#### [Work to complete]
Pick out every line of the entries below where "layout" occurs, and copy those lines.

______

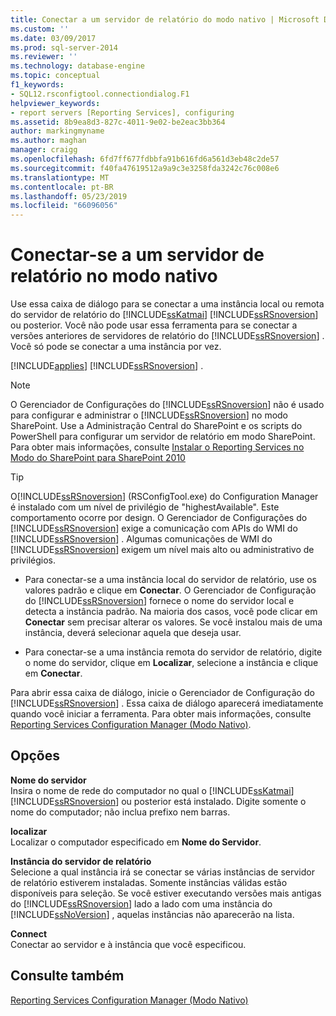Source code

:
 ```yaml
---
title: Conectar a um servidor de relatório do modo nativo | Microsoft Docs
ms.custom: ''
ms.date: 03/09/2017
ms.prod: sql-server-2014
ms.reviewer: ''
ms.technology: database-engine
ms.topic: conceptual
f1_keywords:
- SQL12.rsconfigtool.connectiondialog.F1
helpviewer_keywords:
- report servers [Reporting Services], configuring
ms.assetid: 8b9ea8d3-827c-4011-9e02-be2eac3bb364
author: markingmyname
ms.author: maghan
manager: craigg
ms.openlocfilehash: 6fd7ff677fdbbfa91b616fd6a561d3eb48c2de57
ms.sourcegitcommit: f40fa47619512a9a9c3e3258fda3242c76c008e6
ms.translationtype: MT
ms.contentlocale: pt-BR
ms.lasthandoff: 05/23/2019
ms.locfileid: "66096056"
---
```

# <a name="connect-to-a-native-mode-report-server"></a>Conectar-se a um servidor de relatório no modo nativo
  Use essa caixa de diálogo para se conectar a uma instância local ou remota do servidor de relatório do [!INCLUDE[ssKatmai](../../includes/sskatmai-md.md)] [!INCLUDE[ssRSnoversion](../../includes/ssrsnoversion-md.md)] ou posterior. Você não pode usar essa ferramenta para se conectar a versões anteriores de servidores de relatório do [!INCLUDE[ssRSnoversion](../../includes/ssrsnoversion-md.md)] . Você só pode se conectar a uma instância por vez.  
  
 [!INCLUDE[applies](../../includes/applies-md.md)] [!INCLUDE[ssRSnoversion](../../includes/ssrsnoversion-md.md)] .  
  
> [!NOTE]  
>  O Gerenciador de Configurações do [!INCLUDE[ssRSnoversion](../../includes/ssrsnoversion-md.md)] não é usado para configurar e administrar o [!INCLUDE[ssRSnoversion](../../includes/ssrsnoversion-md.md)] no modo SharePoint. Use a Administração Central do SharePoint e os scripts do PowerShell para configurar um servidor de relatório em modo SharePoint. Para obter mais informações, consulte [Instalar o Reporting Services no Modo do SharePoint para SharePoint 2010](../../../2014/sql-server/install/install-reporting-services-sharepoint-mode-for-sharepoint-2010.md)  
  
> [!TIP]  
>  O[!INCLUDE[ssRSnoversion](../../includes/ssrsnoversion-md.md)] (RSConfigTool.exe) do Configuration Manager é instalado com um nível de privilégio de "highestAvailable". Este comportamento ocorre por design. O Gerenciador de Configurações do [!INCLUDE[ssRSnoversion](../../includes/ssrsnoversion-md.md)] exige a comunicação com APIs do WMI do [!INCLUDE[ssRSnoversion](../../includes/ssrsnoversion-md.md)] . Algumas comunicações de WMI do [!INCLUDE[ssRSnoversion](../../includes/ssrsnoversion-md.md)] exigem um nível mais alto ou administrativo de privilégios.  
  
-   Para conectar-se a uma instância local do servidor de relatório, use os valores padrão e clique em **Conectar**. O Gerenciador de Configuração do [!INCLUDE[ssRSnoversion](../../includes/ssrsnoversion-md.md)] fornece o nome do servidor local e detecta a instância padrão. Na maioria dos casos, você pode clicar em **Conectar** sem precisar alterar os valores. Se você instalou mais de uma instância, deverá selecionar aquela que deseja usar.  
  
-   Para conectar-se a uma instância remota do servidor de relatório, digite o nome do servidor, clique em **Localizar**, selecione a instância e clique em **Conectar**.  
  
 Para abrir essa caixa de diálogo, inicie o Gerenciador de Configuração do [!INCLUDE[ssRSnoversion](../../includes/ssrsnoversion-md.md)] . Essa caixa de diálogo aparecerá imediatamente quando você iniciar a ferramenta. Para obter mais informações, consulte [Reporting Services Configuration Manager &#40;Modo Nativo&#41;](../../../2014/sql-server/install/reporting-services-configuration-manager-native-mode.md).  
  
## <a name="options"></a>Opções  
 **Nome do servidor**  
 Insira o nome de rede do computador no qual o [!INCLUDE[ssKatmai](../../includes/sskatmai-md.md)] [!INCLUDE[ssRSnoversion](../../includes/ssrsnoversion-md.md)] ou posterior está instalado. Digite somente o nome do computador; não inclua prefixo nem barras.  
  
 **localizar**  
 Localizar o computador especificado em **Nome do Servidor**.  
  
 **Instância do servidor de relatório**  
 Selecione a qual instância irá se conectar se várias instâncias de servidor de relatório estiverem instaladas. Somente instâncias válidas estão disponíveis para seleção. Se você estiver executando versões mais antigas do [!INCLUDE[ssRSnoversion](../../includes/ssrsnoversion-md.md)] lado a lado com uma instância do [!INCLUDE[ssNoVersion](../../includes/ssnoversion-md.md)] , aquelas instâncias não aparecerão na lista.  
  
 **Connect**  
 Conectar ao servidor e à instância que você especificou.  
  
## <a name="see-also"></a>Consulte também  
 [Reporting Services Configuration Manager &#40;Modo Nativo&#41;](../../../2014/sql-server/install/reporting-services-configuration-manager-native-mode.md)  
  
  

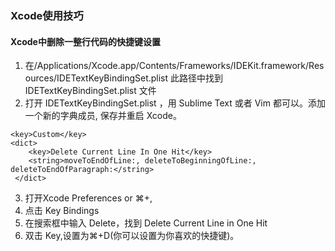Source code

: ### Xcode使用技巧

#### Xcode中删除一整行代码的快捷键设置

1. 在/Applications/Xcode.app/Contents/Frameworks/IDEKit.framework/Resources/IDETextKeyBindingSet.plist 此路径中找到 IDETextKeyBindingSet.plist 文件
2. 打开 IDETextKeyBindingSet.plist ，用 Sublime Text 或者 Vim 都可以。添加一个新的字典成员, 保存并重启 Xcode。

```
<key>Custom</key>
<dict>
    <key>Delete Current Line In One Hit</key>
    <string>moveToEndOfLine:, deleteToBeginningOfLine:, deleteToEndOfParagraph:</string> 
 </dict>
 ```

3. 打开Xcode Preferences or ⌘+,
4. 点击 Key Bindings
5. 在搜索框中输入 Delete，找到 Delete Current Line in One Hit
6. 双击 Key,设置为⌘+D(你可以设置为你喜欢的快捷键)。


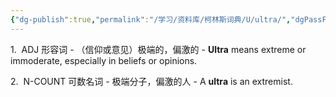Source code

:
 ```yaml
---
{"dg-publish":true,"permalink":"/学习/资料库/柯林斯词典/U/ultra/","dgPassFrontmatter":true}
---
```


1.  ADJ 形容词
	- （信仰或意见）极端的，偏激的
	- **Ultra** means extreme or immoderate, especially in beliefs or opinions.

2.  N-COUNT 可数名词
	- 极端分子，偏激的人
	- A **ultra** is an extremist.  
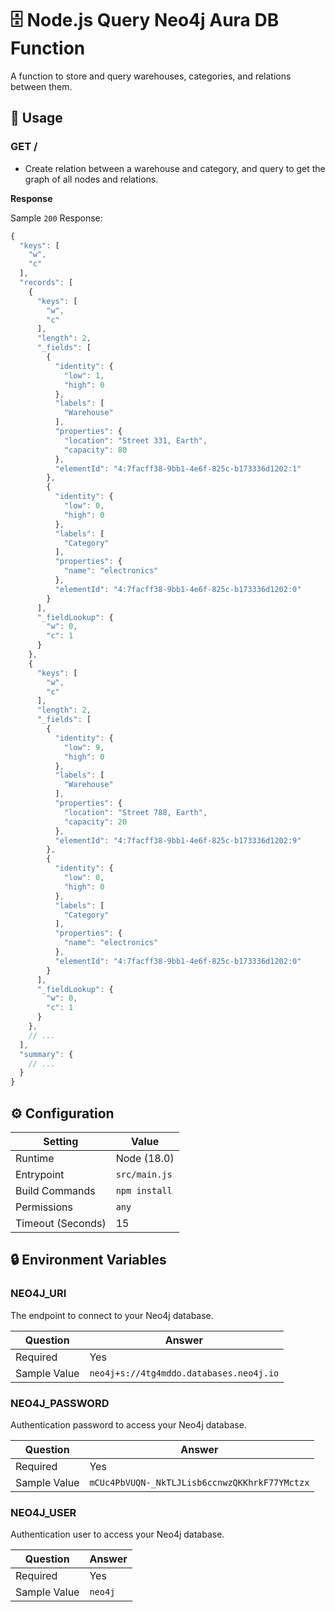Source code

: # 🗄️ Node.js Query Neo4j Aura DB Function

A function to store and query warehouses, categories, and relations between them.

## 🧰 Usage

### GET /

- Create relation between a warehouse and category, and query to get the graph of all nodes and relations.

**Response**

Sample `200` Response:

```js
{
  "keys": [
    "w",
    "c"
  ],
  "records": [
    {
      "keys": [
        "w",
        "c"
      ],
      "length": 2,
      "_fields": [
        {
          "identity": {
            "low": 1,
            "high": 0
          },
          "labels": [
            "Warehouse"
          ],
          "properties": {
            "location": "Street 331, Earth",
            "capacity": 80
          },
          "elementId": "4:7facff38-9bb1-4e6f-825c-b173336d1202:1"
        },
        {
          "identity": {
            "low": 0,
            "high": 0
          },
          "labels": [
            "Category"
          ],
          "properties": {
            "name": "electronics"
          },
          "elementId": "4:7facff38-9bb1-4e6f-825c-b173336d1202:0"
        }
      ],
      "_fieldLookup": {
        "w": 0,
        "c": 1
      }
    },
    {
      "keys": [
        "w",
        "c"
      ],
      "length": 2,
      "_fields": [
        {
          "identity": {
            "low": 9,
            "high": 0
          },
          "labels": [
            "Warehouse"
          ],
          "properties": {
            "location": "Street 788, Earth",
            "capacity": 20
          },
          "elementId": "4:7facff38-9bb1-4e6f-825c-b173336d1202:9"
        },
        {
          "identity": {
            "low": 0,
            "high": 0
          },
          "labels": [
            "Category"
          ],
          "properties": {
            "name": "electronics"
          },
          "elementId": "4:7facff38-9bb1-4e6f-825c-b173336d1202:0"
        }
      ],
      "_fieldLookup": {
        "w": 0,
        "c": 1
      }
    },
    // ...
  ],
  "summary": {
    // ...
  }
}
```

## ⚙️ Configuration

| Setting           | Value         |
| ----------------- | ------------- |
| Runtime           | Node (18.0)   |
| Entrypoint        | `src/main.js` |
| Build Commands    | `npm install` |
| Permissions       | `any`         |
| Timeout (Seconds) | 15            |

## 🔒 Environment Variables

### NEO4J_URI

The endpoint to connect to your Neo4j database.

| Question     | Answer                         |
| ------------ | ------------------------------ |
| Required     | Yes                            |
| Sample Value | `neo4j+s://4tg4mddo.databases.neo4j.io` |

### NEO4J_PASSWORD

Authentication password to access your Neo4j database.

| Question     | Answer                         |
| ------------ | ------------------------------ |
| Required     | Yes                            |
| Sample Value | `mCUc4PbVUQN-_NkTLJLisb6ccnwzQKKhrkF77YMctzx` |

### NEO4J_USER

Authentication user to access your Neo4j database.

| Question     | Answer                         |
| ------------ | ------------------------------ |
| Required     | Yes                            |
| Sample Value | `neo4j` |
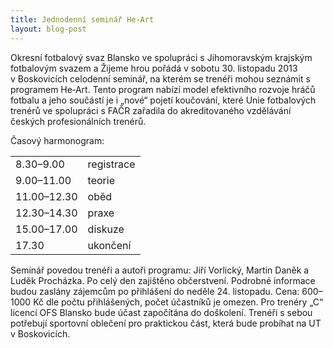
 ```yaml
---
title: Jednodenní seminář He-Art
layout: blog-post
---
```


Okresní fotbalový svaz Blansko ve spolupráci s Jihomoravským krajským fotbalovým svazem a Žijeme hrou pořádá v sobotu 30. listopadu 2013 v Boskovicích celodenní seminář, na kterém se trenéři mohou seznámit s programem He‑Art. Tento program nabízí model efektivního rozvoje hráčů fotbalu a jeho součástí je i „nové“ pojetí koučování, které Unie fotbalových trenérů ve spolupráci s FAČR zařadila do akreditovaného vzdělávání českých profesionálních trenérů.

Časový harmonogram:

<table class="table table-striped indent">
	<tr>
		<td>8.30–9.00</td>
 		<td>registrace</td>
	</tr>
	<tr>
		<td>9.00–11.00</td>
		<td>teorie</td>
	</tr>
	<tr>
		<td>11.00–12.30</td>
		<td colspan="2">oběd</td>
	</tr>
	<tr>
		<td>12.30–14.30</td>
		<td>praxe</td>
	</tr>
	<tr>
		<td>15.00–17.00</td>
		<td>diskuze</td>
	</tr>
	<tr>
		<td>17.30</td>
		<td>ukončení</td>
	</tr>
</table>

Seminář povedou trenéři a autoři programu: Jiří Vorlický, Martin Daněk a Luděk Procházka. Po celý den zajištěno občerstvení. Podrobné informace budou zaslány zájemcům po přihlášení do neděle 24. listopadu. Cena: 600–1000 Kč dle počtu přihlášených, počet účastníků je omezen. Pro trenéry „C“ licencí OFS Blansko bude účast započítána do doškolení. Trenéři s sebou potřebují sportovní oblečení pro praktickou část, která bude probíhat na UT v Boskovicích.
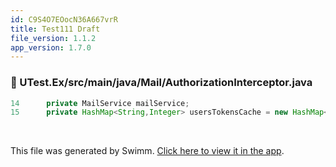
 ```yaml
---
id: C9S4O7EOocN36A667vrR
title: Test111 Draft
file_version: 1.1.2
app_version: 1.7.0
---
```


<!-- NOTE-swimm-snippet: the lines below link your snippet to Swimm -->
### 📄 UTest.Ex/src/main/java/Mail/AuthorizationInterceptor.java
```java
14     	private MailService mailService;
15     	private HashMap<String,Integer> usersTokensCache = new HashMap<String,Integer>();
```

<br/>

This file was generated by Swimm. [Click here to view it in the app](http://localhost:5001/repos/ls4DA2fLasmQuEbT4ipw/docs/C9S4O7EOocN36A667vrR).
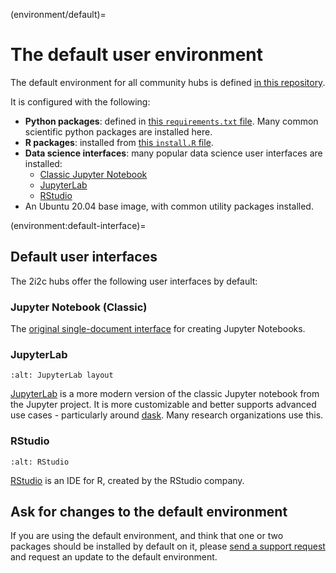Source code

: (environment/default)=
# The default user environment

The default environment for all community hubs is defined [in this
repository](https://github.com/2i2c-org/2i2c-hubs-image).

It is configured with the following:

- **Python packages**: defined in [this `requirements.txt`
  file](https://github.com/2i2c-org/2i2c-hubs-image/blob/main/requirements.txt). Many common scientific python packages are installed here.
- **R packages**: installed from [this `install.R`
  file](https://github.com/2i2c-org/2i2c-hubs-image/blob/main/install.R).
- **Data science interfaces**: many popular data science user interfaces are installed:
  - [Classic Jupyter Notebook](https://github.com/jupyter/notebook/)
  - [JupyterLab](https://github.com/jupyterlab/jupyterlab/)
  - [RStudio](https://rstudio.com/)
- An Ubuntu 20.04 base image, with common utility packages installed.

(environment:default-interface)=
## Default user interfaces

The 2i2c hubs offer the following user interfaces by default:

### Jupyter Notebook (Classic)

The [original single-document interface](https://jupyter-notebook.readthedocs.io/en/latest/) for creating Jupyter Notebooks.

### JupyterLab


```{figure} ../../../images/jupyterlab.png
:alt: JupyterLab layout
```

[JupyterLab](https://github.com/jupyterlab/jupyterlab) is a more modern version of the classic Jupyter notebook from
the Jupyter project. It is more customizable and better supports advanced use cases - particularly around [dask](https://dask.org). Many
research organizations use this.

### RStudio

```{figure} ../../../images/rstudio.png
:alt: RStudio
```

[RStudio](https://rstudio.com) is an IDE for R, created by the RStudio company.

## Ask for changes to the default environment

If you are using the default environment, and think that one or two packages should be installed by default on it, please [send a support request](../../../support.md) and request an update to the default environment.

______

#### [Exercise answer]
layout: blog-post
:alt: JupyterLab layout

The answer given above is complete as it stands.